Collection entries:
_ _ _ _ _

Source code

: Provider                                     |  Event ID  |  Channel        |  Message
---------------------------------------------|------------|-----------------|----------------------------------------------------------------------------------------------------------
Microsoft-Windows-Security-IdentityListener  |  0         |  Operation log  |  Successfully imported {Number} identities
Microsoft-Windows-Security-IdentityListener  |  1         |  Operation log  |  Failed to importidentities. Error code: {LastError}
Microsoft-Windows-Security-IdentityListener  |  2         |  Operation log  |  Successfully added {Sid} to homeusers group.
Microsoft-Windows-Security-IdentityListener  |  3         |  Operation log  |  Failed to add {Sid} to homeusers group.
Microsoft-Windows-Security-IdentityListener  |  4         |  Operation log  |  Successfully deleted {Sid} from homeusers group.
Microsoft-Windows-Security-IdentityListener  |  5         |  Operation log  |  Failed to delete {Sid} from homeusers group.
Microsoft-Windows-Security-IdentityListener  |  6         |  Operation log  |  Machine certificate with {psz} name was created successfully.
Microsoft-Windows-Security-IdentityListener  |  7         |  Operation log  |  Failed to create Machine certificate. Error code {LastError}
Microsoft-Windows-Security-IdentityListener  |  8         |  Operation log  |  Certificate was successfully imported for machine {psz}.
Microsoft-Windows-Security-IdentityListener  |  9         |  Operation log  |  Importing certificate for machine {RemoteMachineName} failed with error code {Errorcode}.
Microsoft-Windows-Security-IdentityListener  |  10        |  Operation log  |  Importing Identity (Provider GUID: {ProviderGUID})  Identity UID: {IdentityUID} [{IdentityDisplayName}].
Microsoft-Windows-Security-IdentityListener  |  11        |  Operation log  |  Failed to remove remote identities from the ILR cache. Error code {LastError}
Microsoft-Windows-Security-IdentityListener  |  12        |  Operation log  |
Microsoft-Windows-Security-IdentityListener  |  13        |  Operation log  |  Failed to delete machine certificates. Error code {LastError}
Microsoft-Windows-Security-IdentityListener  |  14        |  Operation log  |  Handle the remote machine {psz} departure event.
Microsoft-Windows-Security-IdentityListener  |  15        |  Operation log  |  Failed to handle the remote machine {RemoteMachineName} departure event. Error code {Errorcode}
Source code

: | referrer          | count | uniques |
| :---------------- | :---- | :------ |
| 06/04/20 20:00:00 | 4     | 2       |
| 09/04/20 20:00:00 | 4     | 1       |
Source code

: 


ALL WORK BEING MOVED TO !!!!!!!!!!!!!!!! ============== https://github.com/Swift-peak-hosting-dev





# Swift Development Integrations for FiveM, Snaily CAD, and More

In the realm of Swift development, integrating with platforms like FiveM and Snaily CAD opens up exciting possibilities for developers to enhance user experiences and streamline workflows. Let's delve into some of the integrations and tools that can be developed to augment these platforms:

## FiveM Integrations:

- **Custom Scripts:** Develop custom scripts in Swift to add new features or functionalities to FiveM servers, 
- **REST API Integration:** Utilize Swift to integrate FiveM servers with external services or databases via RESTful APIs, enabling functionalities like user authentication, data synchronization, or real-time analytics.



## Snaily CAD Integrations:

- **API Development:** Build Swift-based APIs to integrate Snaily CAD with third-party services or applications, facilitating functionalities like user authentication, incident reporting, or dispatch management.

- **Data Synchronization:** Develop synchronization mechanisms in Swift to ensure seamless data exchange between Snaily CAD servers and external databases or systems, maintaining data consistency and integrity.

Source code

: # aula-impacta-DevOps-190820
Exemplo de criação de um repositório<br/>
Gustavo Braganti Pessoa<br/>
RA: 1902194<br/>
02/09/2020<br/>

_ _ _ _ _

[EXERCISE DESCRIPTION] Please write out the lines that run from the one with "ALL WORK BEING" to the end of the records, both included, exactly as they appear.

[SOLUTION TO THIS PROBLEM]
ALL WORK BEING MOVED TO !!!!!!!!!!!!!!!! ============== https://github.com/Swift-peak-hosting-dev





# Swift Development Integrations for FiveM, Snaily CAD, and More

In the realm of Swift development, integrating with platforms like FiveM and Snaily CAD opens up exciting possibilities for developers to enhance user experiences and streamline workflows. Let's delve into some of the integrations and tools that can be developed to augment these platforms:

## FiveM Integrations:

- **Custom Scripts:** Develop custom scripts in Swift to add new features or functionalities to FiveM servers, 
- **REST API Integration:** Utilize Swift to integrate FiveM servers with external services or databases via RESTful APIs, enabling functionalities like user authentication, data synchronization, or real-time analytics.



## Snaily CAD Integrations:

- **API Development:** Build Swift-based APIs to integrate Snaily CAD with third-party services or applications, facilitating functionalities like user authentication, incident reporting, or dispatch management.

- **Data Synchronization:** Develop synchronization mechanisms in Swift to ensure seamless data exchange between Snaily CAD servers and external databases or systems, maintaining data consistency and integrity.

Source code

: # aula-impacta-DevOps-190820
Exemplo de criação de um repositório<br/>
Gustavo Braganti Pessoa<br/>
RA: 1902194<br/>
02/09/2020<br/>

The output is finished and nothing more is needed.